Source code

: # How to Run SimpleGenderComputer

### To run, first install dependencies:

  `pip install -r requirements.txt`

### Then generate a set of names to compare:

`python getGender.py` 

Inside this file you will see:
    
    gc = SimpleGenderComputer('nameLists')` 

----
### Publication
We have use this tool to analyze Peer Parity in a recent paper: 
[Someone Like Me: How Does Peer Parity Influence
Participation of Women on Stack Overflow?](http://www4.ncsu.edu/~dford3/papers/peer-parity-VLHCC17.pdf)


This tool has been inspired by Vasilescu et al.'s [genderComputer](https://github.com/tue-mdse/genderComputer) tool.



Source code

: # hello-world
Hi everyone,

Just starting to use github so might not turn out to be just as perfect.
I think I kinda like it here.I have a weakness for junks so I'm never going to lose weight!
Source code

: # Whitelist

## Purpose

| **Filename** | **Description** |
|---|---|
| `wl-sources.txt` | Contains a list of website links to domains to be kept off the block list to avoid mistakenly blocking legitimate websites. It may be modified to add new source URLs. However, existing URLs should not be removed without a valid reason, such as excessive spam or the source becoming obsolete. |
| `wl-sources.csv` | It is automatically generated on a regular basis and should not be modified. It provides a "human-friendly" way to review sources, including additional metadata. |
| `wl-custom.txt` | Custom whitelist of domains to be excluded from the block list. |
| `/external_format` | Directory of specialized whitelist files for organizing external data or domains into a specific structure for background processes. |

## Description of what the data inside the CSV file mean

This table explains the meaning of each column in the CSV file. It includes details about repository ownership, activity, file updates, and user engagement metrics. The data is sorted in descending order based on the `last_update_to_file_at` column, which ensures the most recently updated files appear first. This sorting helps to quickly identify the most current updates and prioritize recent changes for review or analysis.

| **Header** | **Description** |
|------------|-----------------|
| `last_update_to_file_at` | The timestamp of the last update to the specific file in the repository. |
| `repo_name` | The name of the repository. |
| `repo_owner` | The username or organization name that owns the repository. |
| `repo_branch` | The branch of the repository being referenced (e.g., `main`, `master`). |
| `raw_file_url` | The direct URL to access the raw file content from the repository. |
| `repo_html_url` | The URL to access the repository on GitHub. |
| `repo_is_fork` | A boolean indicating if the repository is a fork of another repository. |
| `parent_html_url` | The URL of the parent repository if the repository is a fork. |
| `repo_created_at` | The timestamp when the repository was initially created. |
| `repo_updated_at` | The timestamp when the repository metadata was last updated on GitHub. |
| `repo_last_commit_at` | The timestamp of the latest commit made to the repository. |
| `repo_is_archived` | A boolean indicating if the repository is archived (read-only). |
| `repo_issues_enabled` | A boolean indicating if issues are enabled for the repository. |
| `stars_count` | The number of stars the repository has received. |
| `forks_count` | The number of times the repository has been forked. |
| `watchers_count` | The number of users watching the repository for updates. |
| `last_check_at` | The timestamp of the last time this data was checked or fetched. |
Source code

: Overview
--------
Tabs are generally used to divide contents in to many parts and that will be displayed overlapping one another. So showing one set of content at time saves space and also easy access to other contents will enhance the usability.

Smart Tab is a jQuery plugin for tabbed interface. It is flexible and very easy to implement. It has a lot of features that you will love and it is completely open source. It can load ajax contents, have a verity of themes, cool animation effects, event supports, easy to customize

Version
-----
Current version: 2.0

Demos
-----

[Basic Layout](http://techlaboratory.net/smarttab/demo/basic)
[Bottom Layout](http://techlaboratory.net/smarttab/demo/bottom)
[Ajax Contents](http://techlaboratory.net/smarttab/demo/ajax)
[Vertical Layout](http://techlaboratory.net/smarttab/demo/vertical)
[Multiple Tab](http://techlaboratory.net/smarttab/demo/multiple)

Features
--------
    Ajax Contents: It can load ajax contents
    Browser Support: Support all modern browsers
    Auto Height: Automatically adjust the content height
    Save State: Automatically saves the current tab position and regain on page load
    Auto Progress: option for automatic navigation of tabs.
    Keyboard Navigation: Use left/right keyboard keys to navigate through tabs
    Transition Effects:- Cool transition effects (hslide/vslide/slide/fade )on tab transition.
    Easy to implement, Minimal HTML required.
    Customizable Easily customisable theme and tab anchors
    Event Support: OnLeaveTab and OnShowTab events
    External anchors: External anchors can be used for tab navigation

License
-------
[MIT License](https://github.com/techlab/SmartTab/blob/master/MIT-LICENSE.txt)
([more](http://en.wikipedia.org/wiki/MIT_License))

**Directions**
Among the records above, extract exactly the lines from the line with "is a fork. |" to the line with "has received. |", both lines included, and leave out the rest.

**Answer space**
| `parent_html_url` | The URL of the parent repository if the repository is a fork. |
| `repo_created_at` | The timestamp when the repository was initially created. |
| `repo_updated_at` | The timestamp when the repository metadata was last updated on GitHub. |
| `repo_last_commit_at` | The timestamp of the latest commit made to the repository. |
| `repo_is_archived` | A boolean indicating if the repository is archived (read-only). |
| `repo_issues_enabled` | A boolean indicating if issues are enabled for the repository. |
| `stars_count` | The number of stars the repository has received. |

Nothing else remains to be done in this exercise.